Instructions to follow: Going through the entries below, copy out each line that contains "const".
### Extracted entries ###
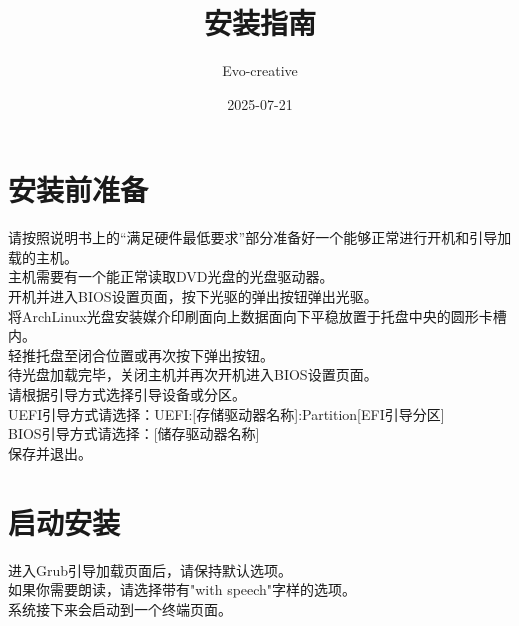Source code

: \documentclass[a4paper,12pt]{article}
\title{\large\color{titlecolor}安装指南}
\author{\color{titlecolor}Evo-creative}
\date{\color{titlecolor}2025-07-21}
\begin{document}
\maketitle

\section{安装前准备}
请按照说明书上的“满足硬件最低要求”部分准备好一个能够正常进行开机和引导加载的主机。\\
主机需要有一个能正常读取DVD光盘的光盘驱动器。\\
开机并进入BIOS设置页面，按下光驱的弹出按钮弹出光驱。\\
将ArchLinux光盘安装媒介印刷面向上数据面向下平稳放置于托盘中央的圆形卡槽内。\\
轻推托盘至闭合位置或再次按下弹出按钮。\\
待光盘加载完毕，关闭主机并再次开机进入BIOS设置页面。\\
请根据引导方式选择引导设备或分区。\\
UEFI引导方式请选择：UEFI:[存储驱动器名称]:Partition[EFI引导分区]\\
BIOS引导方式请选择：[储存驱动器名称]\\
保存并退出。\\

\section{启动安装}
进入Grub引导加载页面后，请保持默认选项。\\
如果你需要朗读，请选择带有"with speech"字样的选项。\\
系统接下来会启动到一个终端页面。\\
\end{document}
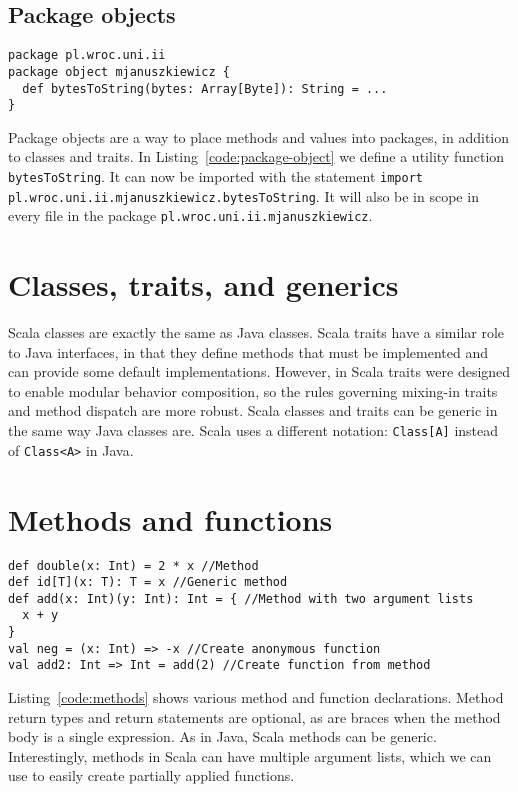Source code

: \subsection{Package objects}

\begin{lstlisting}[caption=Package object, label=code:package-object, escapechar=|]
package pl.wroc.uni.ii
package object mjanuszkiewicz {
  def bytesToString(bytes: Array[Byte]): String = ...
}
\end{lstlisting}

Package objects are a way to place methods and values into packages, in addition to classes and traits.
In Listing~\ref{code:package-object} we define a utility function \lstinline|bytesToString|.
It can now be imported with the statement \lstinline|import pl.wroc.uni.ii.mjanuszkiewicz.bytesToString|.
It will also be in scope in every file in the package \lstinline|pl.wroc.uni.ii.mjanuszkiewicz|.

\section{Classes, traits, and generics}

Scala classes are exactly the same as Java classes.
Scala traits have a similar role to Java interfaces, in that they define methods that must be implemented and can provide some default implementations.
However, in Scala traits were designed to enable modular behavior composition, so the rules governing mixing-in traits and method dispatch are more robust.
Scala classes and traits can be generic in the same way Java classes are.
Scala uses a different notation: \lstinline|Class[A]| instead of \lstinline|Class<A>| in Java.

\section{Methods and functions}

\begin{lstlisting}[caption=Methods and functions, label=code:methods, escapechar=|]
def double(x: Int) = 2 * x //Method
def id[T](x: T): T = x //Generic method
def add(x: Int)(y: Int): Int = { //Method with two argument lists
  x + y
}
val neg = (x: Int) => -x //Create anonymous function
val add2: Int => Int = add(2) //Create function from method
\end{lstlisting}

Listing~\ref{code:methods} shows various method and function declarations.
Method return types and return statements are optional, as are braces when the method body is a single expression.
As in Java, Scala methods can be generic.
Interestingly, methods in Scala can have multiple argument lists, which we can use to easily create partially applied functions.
###
### Extracted entries ###
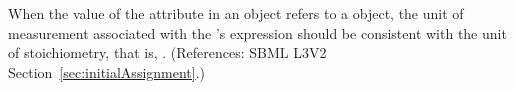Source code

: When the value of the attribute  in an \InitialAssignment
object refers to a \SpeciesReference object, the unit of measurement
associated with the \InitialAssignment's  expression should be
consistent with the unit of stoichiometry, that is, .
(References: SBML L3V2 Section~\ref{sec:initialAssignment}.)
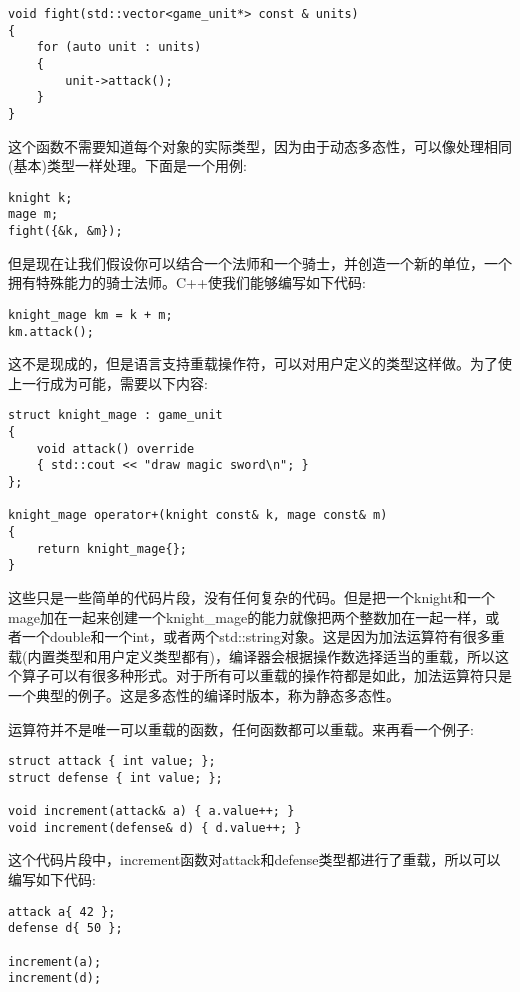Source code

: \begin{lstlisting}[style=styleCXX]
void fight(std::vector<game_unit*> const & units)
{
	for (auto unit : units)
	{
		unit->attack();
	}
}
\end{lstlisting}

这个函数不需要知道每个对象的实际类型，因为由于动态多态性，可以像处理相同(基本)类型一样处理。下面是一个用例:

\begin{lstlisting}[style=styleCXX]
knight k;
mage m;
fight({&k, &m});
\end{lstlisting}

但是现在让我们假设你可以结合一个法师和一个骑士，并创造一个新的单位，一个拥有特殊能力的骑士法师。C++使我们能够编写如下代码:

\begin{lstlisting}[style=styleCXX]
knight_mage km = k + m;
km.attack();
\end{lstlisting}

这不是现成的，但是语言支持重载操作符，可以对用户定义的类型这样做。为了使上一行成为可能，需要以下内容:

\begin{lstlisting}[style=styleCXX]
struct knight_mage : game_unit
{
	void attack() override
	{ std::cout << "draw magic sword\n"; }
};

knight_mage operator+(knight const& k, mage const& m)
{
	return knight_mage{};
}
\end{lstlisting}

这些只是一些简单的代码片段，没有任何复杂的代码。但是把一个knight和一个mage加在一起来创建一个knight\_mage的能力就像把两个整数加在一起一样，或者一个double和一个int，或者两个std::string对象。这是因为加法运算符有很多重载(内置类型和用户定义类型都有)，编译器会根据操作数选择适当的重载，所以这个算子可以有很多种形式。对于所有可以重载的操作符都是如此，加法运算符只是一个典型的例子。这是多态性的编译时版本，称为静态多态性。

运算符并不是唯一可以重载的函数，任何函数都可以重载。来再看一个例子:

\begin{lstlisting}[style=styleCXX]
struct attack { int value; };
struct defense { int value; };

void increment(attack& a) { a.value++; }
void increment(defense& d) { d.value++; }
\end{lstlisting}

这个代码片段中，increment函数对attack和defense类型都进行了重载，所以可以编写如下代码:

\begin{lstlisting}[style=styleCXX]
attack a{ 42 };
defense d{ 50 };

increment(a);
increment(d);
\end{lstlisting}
###
### Extracted entries ###
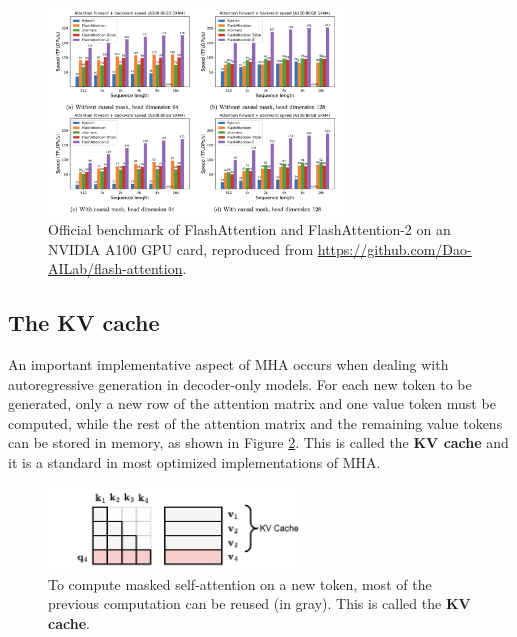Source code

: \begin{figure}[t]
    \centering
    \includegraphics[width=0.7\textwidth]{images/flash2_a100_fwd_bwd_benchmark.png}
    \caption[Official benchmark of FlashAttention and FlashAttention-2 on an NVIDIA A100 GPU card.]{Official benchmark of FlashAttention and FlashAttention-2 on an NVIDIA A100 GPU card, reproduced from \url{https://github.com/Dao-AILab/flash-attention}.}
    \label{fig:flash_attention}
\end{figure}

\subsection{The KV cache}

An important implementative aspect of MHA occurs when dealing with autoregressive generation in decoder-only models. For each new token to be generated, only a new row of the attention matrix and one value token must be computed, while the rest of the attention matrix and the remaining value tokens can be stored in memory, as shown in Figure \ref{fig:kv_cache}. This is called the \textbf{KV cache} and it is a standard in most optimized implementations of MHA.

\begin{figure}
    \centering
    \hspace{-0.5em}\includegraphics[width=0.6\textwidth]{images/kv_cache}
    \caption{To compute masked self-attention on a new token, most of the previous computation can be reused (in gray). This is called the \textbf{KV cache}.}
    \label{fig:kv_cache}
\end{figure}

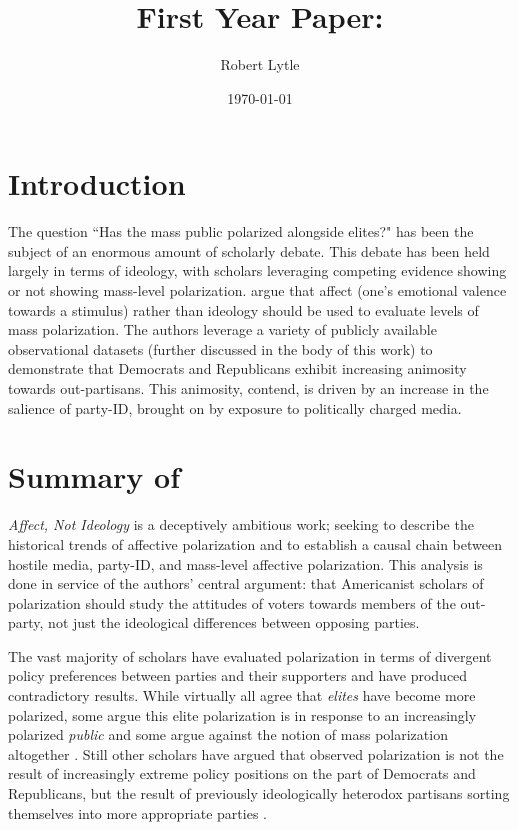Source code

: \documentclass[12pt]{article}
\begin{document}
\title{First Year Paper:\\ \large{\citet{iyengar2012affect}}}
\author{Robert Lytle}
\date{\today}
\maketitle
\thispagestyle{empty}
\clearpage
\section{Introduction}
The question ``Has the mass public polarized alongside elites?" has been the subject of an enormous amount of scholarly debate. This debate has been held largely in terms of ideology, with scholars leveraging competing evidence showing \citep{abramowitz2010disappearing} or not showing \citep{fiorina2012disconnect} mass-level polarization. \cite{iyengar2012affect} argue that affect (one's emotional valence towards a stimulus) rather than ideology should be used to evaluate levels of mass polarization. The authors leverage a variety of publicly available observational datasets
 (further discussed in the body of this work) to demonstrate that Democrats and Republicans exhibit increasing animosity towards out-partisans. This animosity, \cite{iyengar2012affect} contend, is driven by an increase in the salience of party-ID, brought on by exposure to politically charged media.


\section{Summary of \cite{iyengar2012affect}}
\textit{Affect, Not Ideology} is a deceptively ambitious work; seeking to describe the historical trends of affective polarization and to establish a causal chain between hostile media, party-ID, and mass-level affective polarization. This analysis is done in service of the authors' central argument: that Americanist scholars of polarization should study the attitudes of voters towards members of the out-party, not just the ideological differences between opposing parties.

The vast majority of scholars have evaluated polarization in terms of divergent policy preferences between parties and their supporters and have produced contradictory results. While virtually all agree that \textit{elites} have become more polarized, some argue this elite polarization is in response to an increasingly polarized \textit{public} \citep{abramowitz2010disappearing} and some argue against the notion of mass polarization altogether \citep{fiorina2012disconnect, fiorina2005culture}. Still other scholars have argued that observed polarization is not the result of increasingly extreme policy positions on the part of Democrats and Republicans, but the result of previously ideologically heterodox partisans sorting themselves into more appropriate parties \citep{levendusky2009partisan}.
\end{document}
###
Task output:
void fight(std::vector<game_unit*> const & units)
knight_mage operator+(knight const& k, mage const& m)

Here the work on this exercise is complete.